I might suggest this as a locale to my warhammer group. There’s a double element of peskiness in running a role-playing campaign for a Japanese group in a whaling station…

fn1: Which isn’t very good, by the way. What’s with the modern practice of making wildlife documentaries more about people than about animals? There are belugas hopping around in the background and the doco is focussing on some poorly-spoken British scientists telling each other how beautiful Belugas are. I’d know if I could see them, instead of seeing the stupid scientists. I blame it on global warming[2].

fn2: No really, I do. Before the general acceptance of global warming – e.g. back in the 70s – nobody believed that humans could actually affect nature. Sure, we were killing off the odd species here and there but nobody believed we could actually step in and change the work of nature itself, so all you could really do was stand back and watch in stunned amazement as the Earth went about its business. But now we know that actually humans can affect minor details like whether or not a planet has frozen poles, it’s pretty clear that all that shit happening in the background with polar bears and belugas and great big animals being majestic is a sideline to the central egotistical fact of the 21st century, which is that we can fuck the entire planet. Who cares if lions can fuck each other? Wildlife documentaries are now explicitly about the human race to understand nature, whereas before they were subliminally about that, and primarily about nature itself.

fn3: When I was in Langmuir in Tibet someone slaughtered a yak by the river.
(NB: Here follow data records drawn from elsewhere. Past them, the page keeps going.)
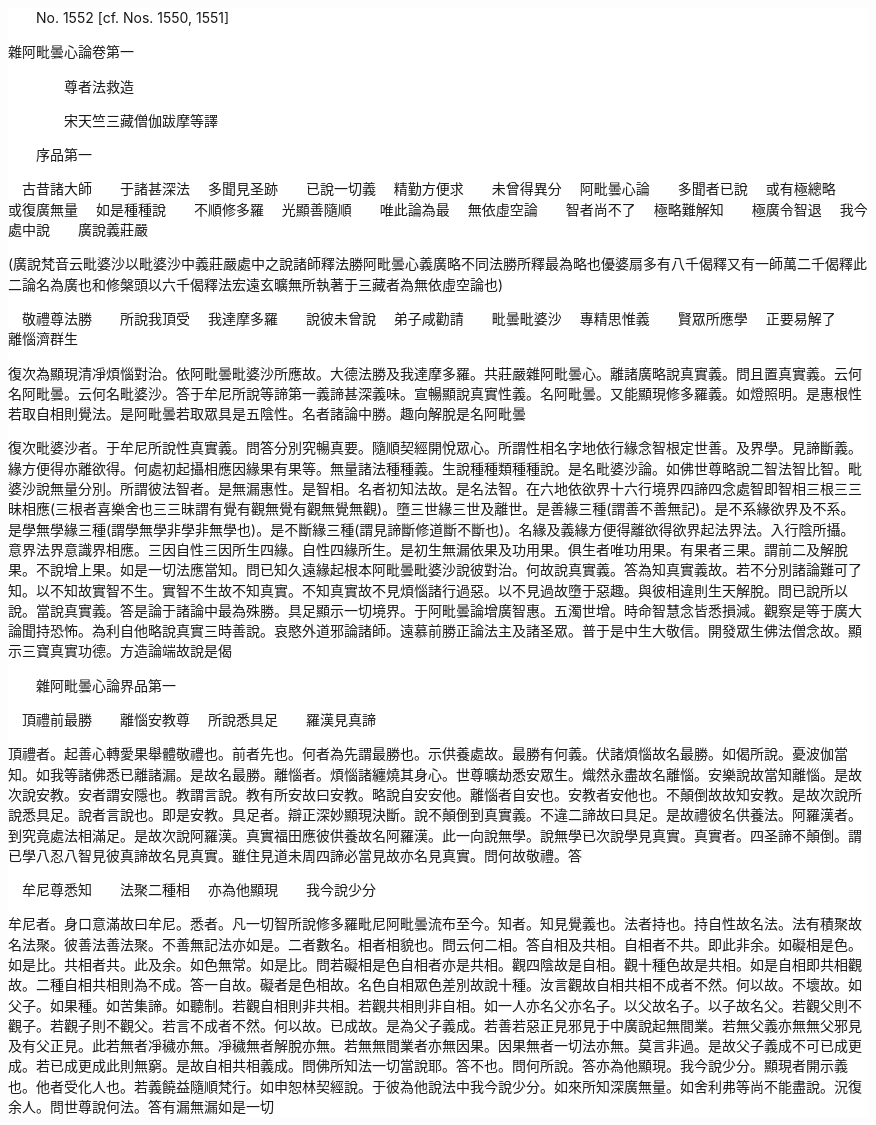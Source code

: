 ﻿　　No. 1552 [cf. Nos. 1550, 1551]

雜阿毗曇心論卷第一

　　　　尊者法救造


　　　　宋天竺三藏僧伽跋摩等譯


　　序品第一

　古昔諸大師　　于諸甚深法
　多聞見圣跡　　已說一切義
　精勤方便求　　未曾得異分
　阿毗曇心論　　多聞者已說
　或有極總略　　或復廣無量
　如是種種說　　不順修多羅
　光顯善隨順　　唯此論為最
　無依虛空論　　智者尚不了
　極略難解知　　極廣令智退
　我今處中說　　廣說義莊嚴　

(廣說梵音云毗婆沙以毗婆沙中義莊嚴處中之說諸師釋法勝阿毗曇心義廣略不同法勝所釋最為略也優婆扇多有八千偈釋又有一師萬二千偈釋此二論名為廣也和修槃頭以六千偈釋法宏遠玄曠無所執著于三藏者為無依虛空論也)

　敬禮尊法勝　　所說我頂受
　我達摩多羅　　說彼未曾說
　弟子咸勸請　　毗曇毗婆沙
　專精思惟義　　賢眾所應學
　正要易解了　　離惱濟群生　

復次為顯現清凈煩惱對治。依阿毗曇毗婆沙所應故。大德法勝及我達摩多羅。共莊嚴雜阿毗曇心。離諸廣略說真實義。問且置真實義。云何名阿毗曇。云何名毗婆沙。答于牟尼所說等諦第一義諦甚深義味。宣暢顯說真實性義。名阿毗曇。又能顯現修多羅義。如燈照明。是惠根性若取自相則覺法。是阿毗曇若取眾具是五陰性。名者諸論中勝。趣向解脫是名阿毗曇

復次毗婆沙者。于牟尼所說性真實義。問答分別究暢真要。隨順契經開悅眾心。所謂性相名字地依行緣念智根定世善。及界學。見諦斷義。緣方便得亦離欲得。何處初起攝相應因緣果有果等。無量諸法種種義。生說種種類種種說。是名毗婆沙論。如佛世尊略說二智法智比智。毗婆沙說無量分別。所謂彼法智者。是無漏惠性。是智相。名者初知法故。是名法智。在六地依欲界十六行境界四諦四念處智即智相三根三三昧相應(三根者喜樂舍也三三昧謂有覺有觀無覺有觀無覺無觀)。墮三世緣三世及離世。是善緣三種(謂善不善無記)。是不系緣欲界及不系。是學無學緣三種(謂學無學非學非無學也)。是不斷緣三種(謂見諦斷修道斷不斷也)。名緣及義緣方便得離欲得欲界起法界法。入行陰所攝。意界法界意識界相應。三因自性三因所生四緣。自性四緣所生。是初生無漏依果及功用果。俱生者唯功用果。有果者三果。謂前二及解脫果。不說增上果。如是一切法應當知。問已知久遠緣起根本阿毗曇毗婆沙說彼對治。何故說真實義。答為知真實義故。若不分別諸論難可了知。以不知故實智不生。實智不生故不知真實。不知真實故不見煩惱諸行過惡。以不見過故墮于惡趣。與彼相違則生天解脫。問已說所以說。當說真實義。答是論于諸論中最為殊勝。具足顯示一切境界。于阿毗曇論增廣智惠。五濁世增。時命智慧念皆悉損減。觀察是等于廣大論聞持恐怖。為利自他略說真實三時善說。哀愍外道邪論諸師。遠慕前勝正論法主及諸圣眾。普于是中生大敬信。開發眾生佛法僧念故。顯示三寶真實功德。方造論端故說是偈

　　雜阿毗曇心論界品第一

　頂禮前最勝　　離惱安教尊
　所說悉具足　　羅漢見真諦　

頂禮者。起善心轉愛果舉體敬禮也。前者先也。何者為先謂最勝也。示供養處故。最勝有何義。伏諸煩惱故名最勝。如偈所說。憂波伽當知。如我等諸佛悉已離諸漏。是故名最勝。離惱者。煩惱諸纏燒其身心。世尊曠劫悉安眾生。熾然永盡故名離惱。安樂說故當知離惱。是故次說安教。安者謂安隱也。教謂言說。教有所安故曰安教。略說自安安他。離惱者自安也。安教者安他也。不顛倒故故知安教。是故次說所說悉具足。說者言說也。即是安教。具足者。辯正深妙顯現決斷。說不顛倒到真實義。不違二諦故曰具足。是故禮彼名供養法。阿羅漢者。到究竟處法相滿足。是故次說阿羅漢。真實福田應彼供養故名阿羅漢。此一向說無學。說無學已次說學見真實。真實者。四圣諦不顛倒。謂已學八忍八智見彼真諦故名見真實。雖住見道未周四諦必當見故亦名見真實。問何故敬禮。答

　牟尼尊悉知　　法聚二種相
　亦為他顯現　　我今說少分　

牟尼者。身口意滿故曰牟尼。悉者。凡一切智所說修多羅毗尼阿毗曇流布至今。知者。知見覺義也。法者持也。持自性故名法。法有積聚故名法聚。彼善法善法聚。不善無記法亦如是。二者數名。相者相貌也。問云何二相。答自相及共相。自相者不共。即此非余。如礙相是色。如是比。共相者共。此及余。如色無常。如是比。問若礙相是色自相者亦是共相。觀四陰故是自相。觀十種色故是共相。如是自相即共相觀故。二種自相共相則為不成。答一自故。礙者是色相故。名色自相眾色差別故說十種。汝言觀故自相共相不成者不然。何以故。不壞故。如父子。如果種。如苦集諦。如聽制。若觀自相則非共相。若觀共相則非自相。如一人亦名父亦名子。以父故名子。以子故名父。若觀父則不觀子。若觀子則不觀父。若言不成者不然。何以故。已成故。是為父子義成。若善若惡正見邪見于中廣說起無間業。若無父義亦無無父邪見及有父正見。此若無者凈穢亦無。凈穢無者解脫亦無。若無無間業者亦無因果。因果無者一切法亦無。莫言非過。是故父子義成不可已成更成。若已成更成此則無窮。是故自相共相義成。問佛所知法一切當說耶。答不也。問何所說。答亦為他顯現。我今說少分。顯現者開示義也。他者受化人也。若義饒益隨順梵行。如申恕林契經說。于彼為他說法中我今說少分。如來所知深廣無量。如舍利弗等尚不能盡說。況復余人。問世尊說何法。答有漏無漏如是一切
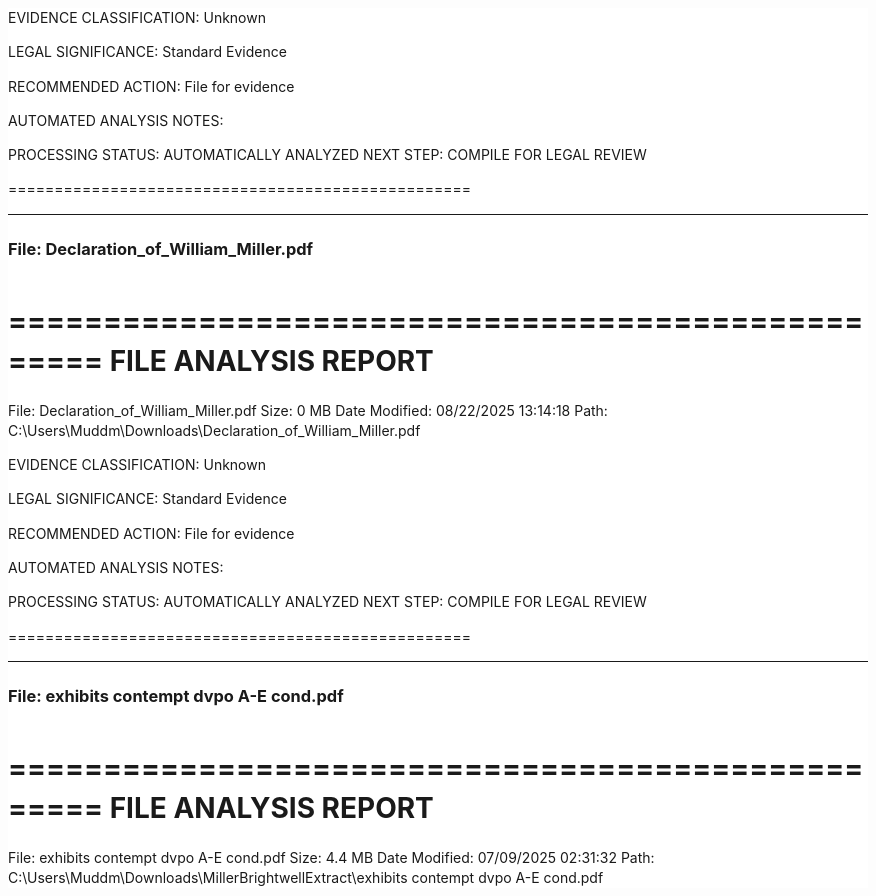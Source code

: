 EVIDENCE CLASSIFICATION:
Unknown

LEGAL SIGNIFICANCE:
Standard Evidence

RECOMMENDED ACTION:
File for evidence

AUTOMATED ANALYSIS NOTES:










PROCESSING STATUS: AUTOMATICALLY ANALYZED
NEXT STEP: COMPILE FOR LEGAL REVIEW

==================================================


---
### File: Declaration_of_William_Miller.pdf
==================================================
FILE ANALYSIS REPORT
==================================================
File: Declaration_of_William_Miller.pdf
Size: 0 MB
Date Modified: 08/22/2025 13:14:18
Path: C:\Users\Muddm\Downloads\Declaration_of_William_Miller.pdf

EVIDENCE CLASSIFICATION:
Unknown

LEGAL SIGNIFICANCE:
Standard Evidence

RECOMMENDED ACTION:
File for evidence

AUTOMATED ANALYSIS NOTES:










PROCESSING STATUS: AUTOMATICALLY ANALYZED
NEXT STEP: COMPILE FOR LEGAL REVIEW

==================================================


---
### File: exhibits contempt dvpo A-E cond.pdf
==================================================
FILE ANALYSIS REPORT
==================================================
File: exhibits contempt dvpo A-E cond.pdf
Size: 4.4 MB
Date Modified: 07/09/2025 02:31:32
Path: C:\Users\Muddm\Downloads\MillerBrightwellExtract\exhibits contempt dvpo A-E cond.pdf
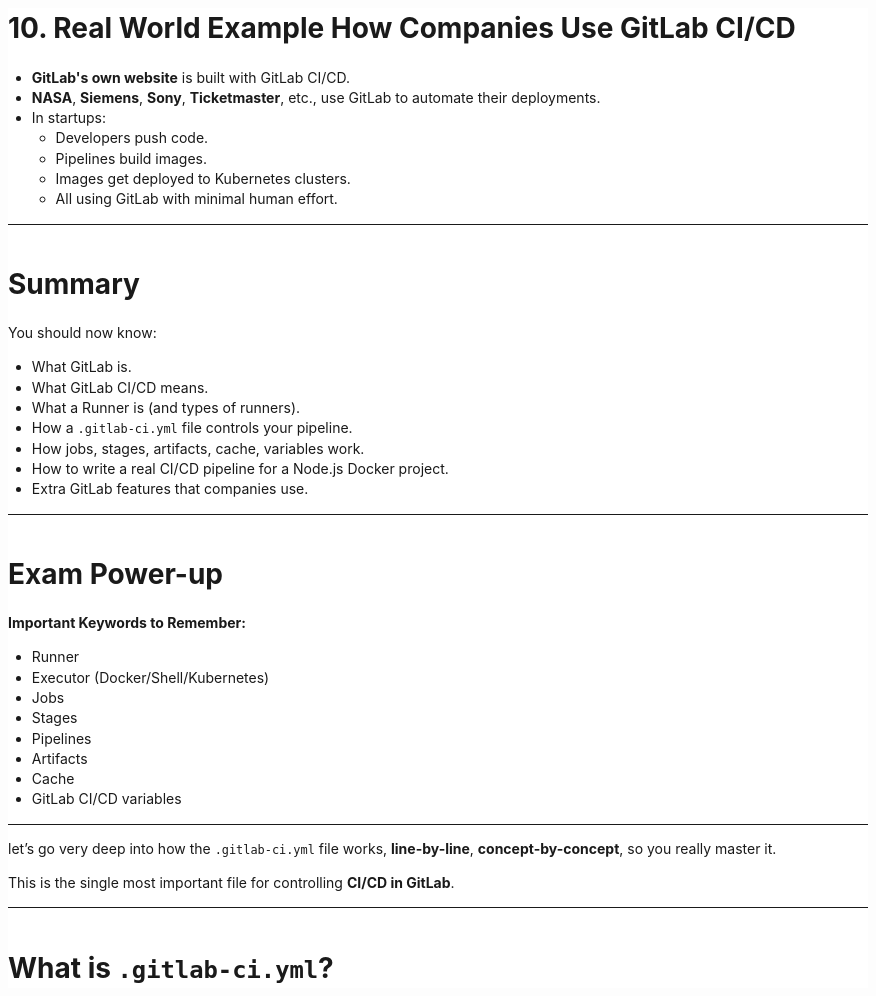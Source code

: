 
# 10. Real World Example How Companies Use GitLab CI/CD

- **GitLab's own website** is built with GitLab CI/CD.
- **NASA**, **Siemens**, **Sony**, **Ticketmaster**, etc., use GitLab to automate their deployments.
- In startups: 
  - Developers push code.
  - Pipelines build images.
  - Images get deployed to Kubernetes clusters.
  - All using GitLab with minimal human effort.

---

# Summary

You should now know:
- What GitLab is.
- What GitLab CI/CD means.
- What a Runner is (and types of runners).
- How a `.gitlab-ci.yml` file controls your pipeline.
- How jobs, stages, artifacts, cache, variables work.
- How to write a real CI/CD pipeline for a Node.js Docker project.
- Extra GitLab features that companies use.

---

# Exam Power-up

**Important Keywords to Remember:**
- Runner
- Executor (Docker/Shell/Kubernetes)
- Jobs
- Stages
- Pipelines
- Artifacts
- Cache
- GitLab CI/CD variables

---

let’s go very deep into how the `.gitlab-ci.yml` file works, **line-by-line**, **concept-by-concept**, so you really master it.

This is the single most important file for controlling **CI/CD in GitLab**.

---

# What is `.gitlab-ci.yml`?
In the time it took me to have breakfast and lose at Chinese chess[4] it had been reduced from a fully functional and quite aggressive animal larger than a man to a blood stain.

fn4: an excellent game, incidentally, though fiendishly difficult to play when the locals are interfering with your every move and refusing to let you move a piece while they argue amongst themselves about how you should move.

fn5: Apparently Beluga fat can be turned into a lubricant for watchmakers. Who knew?